Singkat cerita, si pemilik rumah mengajak saya ke rumah mereka sekitar pukul 3 pagi itu. Sesampainya di tempat mereka, saya dipersilakan tidur di salah satu paviliun. Sekeras mungkin saya berusaha tidur, tapi tidak berhasil. Kejadian yang baru saya alami itu masih jelas terlintas dan tanpa saya sadari, saya menangis habis-habisan. Rasa takut, sedih, dan marah bercampur jadi satu..saya tidak tidur sampai tiba saatnya sarapan pagi. Di meja makan, istri pemilik rumah menunjukkan berita di suratkabar bahwa beberapa tahanan berhasil kabur dari penjara Port Vila beberapa hari sebelumnya, diantaranya adalah mereka yang masuk penjara karena membunuh dan memperkosa. Seketika itu, saya menangis histeris lagi teringat kejadian semalam dengan benak dipenuhi pertanyaan bagaimana kalau. Suami istri itu menenangkan saya dan mengatakan kalau siang nanti akan menemui pihak kepolisian untuk melaporkan kejadian semalam.

Setelah makan siang, hari Minggu itu kami pergi ke kantor polisi untuk membuat laporan kemudian menuju rumah untuk mengambil sidik jari yang mungkin tertinggal. Siapa sangka, pencuri-pencuri itu kembali lagi meneruskan pekerjaan kotor mereka ketika melihat kami pergi meninggalkan rumah dan mereka berhasil mendobrak masuk. Tahukah apa yang mereka ambil? sejumlah uang koin, tas laptop, satu paket sosis, beberapa potong ayam beku dan tiga botol minuman (bila ada acara di rumah, teman-teman kami biasa membawa minuman mereka sendiri karena kami tidak minum ataupun menyediakan. Nah, minuman yang di kulkas itu ditinggalkan teman dengan niatan dikonsumsi jika ada kunjungan kembali ke rumah). Oia, tidak lupa mereka juga mencicipi sepotong kue coklat yang saya beli dari restoran pada hari Sabtunya.
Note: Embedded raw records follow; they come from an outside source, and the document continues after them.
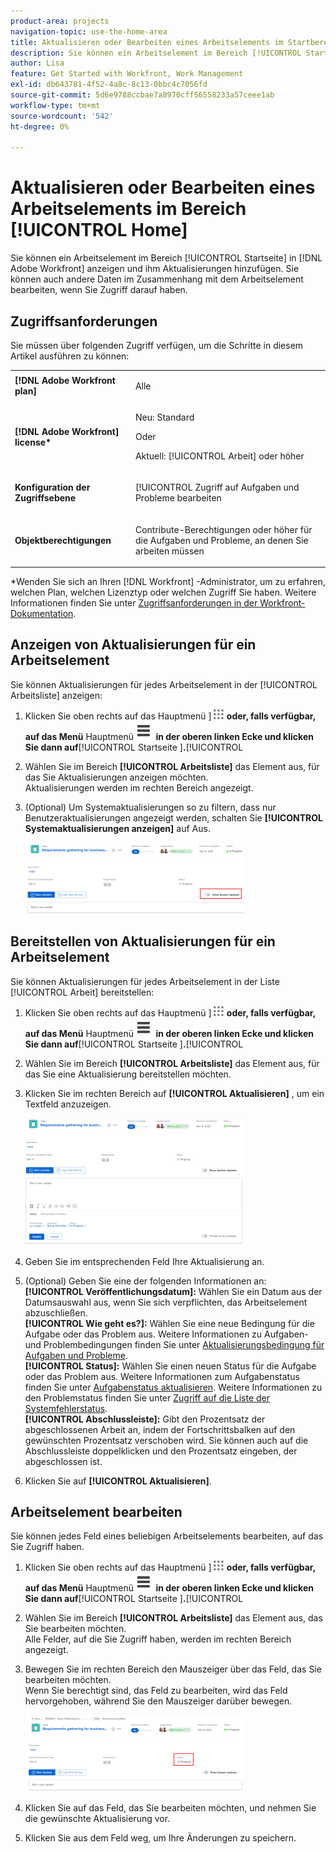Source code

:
 ```yaml
---
product-area: projects
navigation-topic: use-the-home-area
title: Aktualisieren oder Bearbeiten eines Arbeitselements im Startbereich
description: Sie können ein Arbeitselement im Bereich [!UICONTROL Startseite] in Adobe Workfront anzeigen und ihm Aktualisierungen hinzufügen. Sie können auch andere Daten im Zusammenhang mit dem Arbeitselement bearbeiten, wenn Sie Zugriff darauf haben.
author: Lisa
feature: Get Started with Workfront, Work Management
exl-id: db643781-4f52-4a8c-8c13-0bbc4c7056fd
source-git-commit: 5d6e9788ccbae7a8970cff56558233a57ceee1ab
workflow-type: tm+mt
source-wordcount: '542'
ht-degree: 0%

---
```


# Aktualisieren oder Bearbeiten eines Arbeitselements im Bereich [!UICONTROL Home]

<!--Audited: April 2024-->

Sie können ein Arbeitselement im Bereich [!UICONTROL Startseite] in [!DNL Adobe Workfront] anzeigen und ihm Aktualisierungen hinzufügen. Sie können auch andere Daten im Zusammenhang mit dem Arbeitselement bearbeiten, wenn Sie Zugriff darauf haben.

## Zugriffsanforderungen

Sie müssen über folgenden Zugriff verfügen, um die Schritte in diesem Artikel ausführen zu können:

<table style="table-layout:auto"> 
 <col> 
 </col> 
 <col> 
 </col> 
 <tbody> 
  <tr> 
   <td role="rowheader"><strong>[!DNL Adobe Workfront plan]</strong></td> 
   <td> <p>Alle</p> </td> 
  </tr> 
  <tr> 
   <td role="rowheader"><strong>[!DNL Adobe Workfront] license*</strong></td> 
   <td> <p>Neu: Standard</p>
   Oder

<p>Aktuell: [!UICONTROL Arbeit] oder höher</p> </td> 
  </tr> 
  <tr> 
   <td role="rowheader"><strong>Konfiguration der Zugriffsebene</strong></td> 
   <td> <p>[!UICONTROL Zugriff auf Aufgaben und Probleme bearbeiten</p> </td> 
  </tr> 
  <tr> 
   <td role="rowheader"><strong>Objektberechtigungen</strong></td> 
   <td> <p>Contribute-Berechtigungen oder höher für die Aufgaben und Probleme, an denen Sie arbeiten müssen</p> </td> 
  </tr> 
 </tbody> 
</table>

*Wenden Sie sich an Ihren [!DNL Workfront] -Administrator, um zu erfahren, welchen Plan, welchen Lizenztyp oder welchen Zugriff Sie haben. Weitere Informationen finden Sie unter [Zugriffsanforderungen in der Workfront-Dokumentation](/help/quicksilver/administration-and-setup/add-users/access-levels-and-object-permissions/access-level-requirements-in-documentation.md).

## Anzeigen von Aktualisierungen für ein Arbeitselement

Sie können Aktualisierungen für jedes Arbeitselement in der [!UICONTROL Arbeitsliste] anzeigen:

1. Klicken Sie oben rechts auf das Hauptmenü ]**![](assets/main-menu-icon.png) oder, falls verfügbar, auf das Menü** Hauptmenü&#x200B;**![](assets/lines-main-menu.png) in der oberen linken Ecke und klicken Sie dann auf**[!UICONTROL  Startseite ]**.**[!UICONTROL 
1. Wählen Sie im Bereich **[!UICONTROL Arbeitsliste]** das Element aus, für das Sie Aktualisierungen anzeigen möchten.\
   Aktualisierungen werden im rechten Bereich angezeigt.

1. (Optional) Um Systemaktualisierungen so zu filtern, dass nur Benutzeraktualisierungen angezeigt werden, schalten Sie **[!UICONTROL Systemaktualisierungen anzeigen]** auf Aus.

   ![](assets/show-system-updates-home-350x114.png)

## Bereitstellen von Aktualisierungen für ein Arbeitselement

Sie können Aktualisierungen für jedes Arbeitselement in der Liste [!UICONTROL Arbeit] bereitstellen:

1. Klicken Sie oben rechts auf das Hauptmenü ]**![](assets/main-menu-icon.png) oder, falls verfügbar, auf das Menü** Hauptmenü&#x200B;**![](assets/lines-main-menu.png) in der oberen linken Ecke und klicken Sie dann auf**[!UICONTROL  Startseite ]**.**[!UICONTROL 
1. Wählen Sie im Bereich **[!UICONTROL Arbeitsliste]** das Element aus, für das Sie eine Aktualisierung bereitstellen möchten.
1. Klicken Sie im rechten Bereich auf **[!UICONTROL Aktualisieren]** , um ein Textfeld anzuzeigen.

   ![](assets/make-an-update-box-expanded-home-nwe-350x204.png)

1. Geben Sie im entsprechenden Feld Ihre Aktualisierung an.
1. (Optional) Geben Sie eine der folgenden Informationen an:\
   **[!UICONTROL Veröffentlichungsdatum]:** Wählen Sie ein Datum aus der Datumsauswahl aus, wenn Sie sich verpflichten, das Arbeitselement abzuschließen.\
   **[!UICONTROL Wie geht es?]:** Wählen Sie eine neue Bedingung für die Aufgabe oder das Problem aus. Weitere Informationen zu Aufgaben- und Problembedingungen finden Sie unter [Aktualisierungsbedingung für Aufgaben und Probleme](../../../manage-work/projects/updating-work-in-a-project/update-condition-for-tasks-and-issues.md).\
   **[!UICONTROL Status]:** Wählen Sie einen neuen Status für die Aufgabe oder das Problem aus. Weitere Informationen zum Aufgabenstatus finden Sie unter [Aufgabenstatus aktualisieren](../../../manage-work/projects/updating-work-in-a-project/update-task-status.md). Weitere Informationen zu den Problemstatus finden Sie unter [Zugriff auf die Liste der Systemfehlerstatus](../../../administration-and-setup/customize-workfront/creating-custom-status-and-priority-labels/issue-statuses.md).\
   **[!UICONTROL Abschlussleiste]:** Gibt den Prozentsatz der abgeschlossenen Arbeit an, indem der Fortschrittsbalken auf den gewünschten Prozentsatz verschoben wird. Sie können auch auf die Abschlussleiste doppelklicken und den Prozentsatz eingeben, der abgeschlossen ist.

1. Klicken Sie auf **[!UICONTROL Aktualisieren]**.

## Arbeitselement bearbeiten

Sie können jedes Feld eines beliebigen Arbeitselements bearbeiten, auf das Sie Zugriff haben.

1. Klicken Sie oben rechts auf das Hauptmenü ]**![](assets/main-menu-icon.png) oder, falls verfügbar, auf das Menü** Hauptmenü&#x200B;**![](assets/lines-main-menu.png) in der oberen linken Ecke und klicken Sie dann auf**[!UICONTROL  Startseite ]**.**[!UICONTROL 
1. Wählen Sie im Bereich **[!UICONTROL Arbeitsliste]** das Element aus, das Sie bearbeiten möchten.\
   Alle Felder, auf die Sie Zugriff haben, werden im rechten Bereich angezeigt.

1. Bewegen Sie im rechten Bereich den Mauszeiger über das Feld, das Sie bearbeiten möchten.\
   Wenn Sie berechtigt sind, das Feld zu bearbeiten, wird das Feld hervorgehoben, während Sie den Mauszeiger darüber bewegen.

   ![](assets/home-350x123.png)

1. Klicken Sie auf das Feld, das Sie bearbeiten möchten, und nehmen Sie die gewünschte Aktualisierung vor.
1. Klicken Sie aus dem Feld weg, um Ihre Änderungen zu speichern.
Setelah proses pengambilan sidik jari selesai, kami pulang ke kediaman si pemilik rumah. Suami saya baru pulang dari perjalanan dinasnya hampir tengah malam. Suami istri yang baik hati itu menawarkan untuk menjemput di bandara, dan ketika kami bertemu, saya menangis sejadi-jadinya. Saya bilang, saya tidak mau ditinggal sendiri di rumah ketika ia harus bertugas, tidak akan pernah mau! Malam itu, kami kembali menginap di kediaman si pemilik rumah yang dijaga empat ekor anjing Rottweiler. Keesokan harinya, istri pemilik rumah membawa serta pembantunya untuk membersihkan rumah yang baru dibobol maling tersebut. Malamnya, kami menginap di hotel karena saya masih belum siap kembali ke rumah. Baru hari Selasa, kami kembali ke rumah.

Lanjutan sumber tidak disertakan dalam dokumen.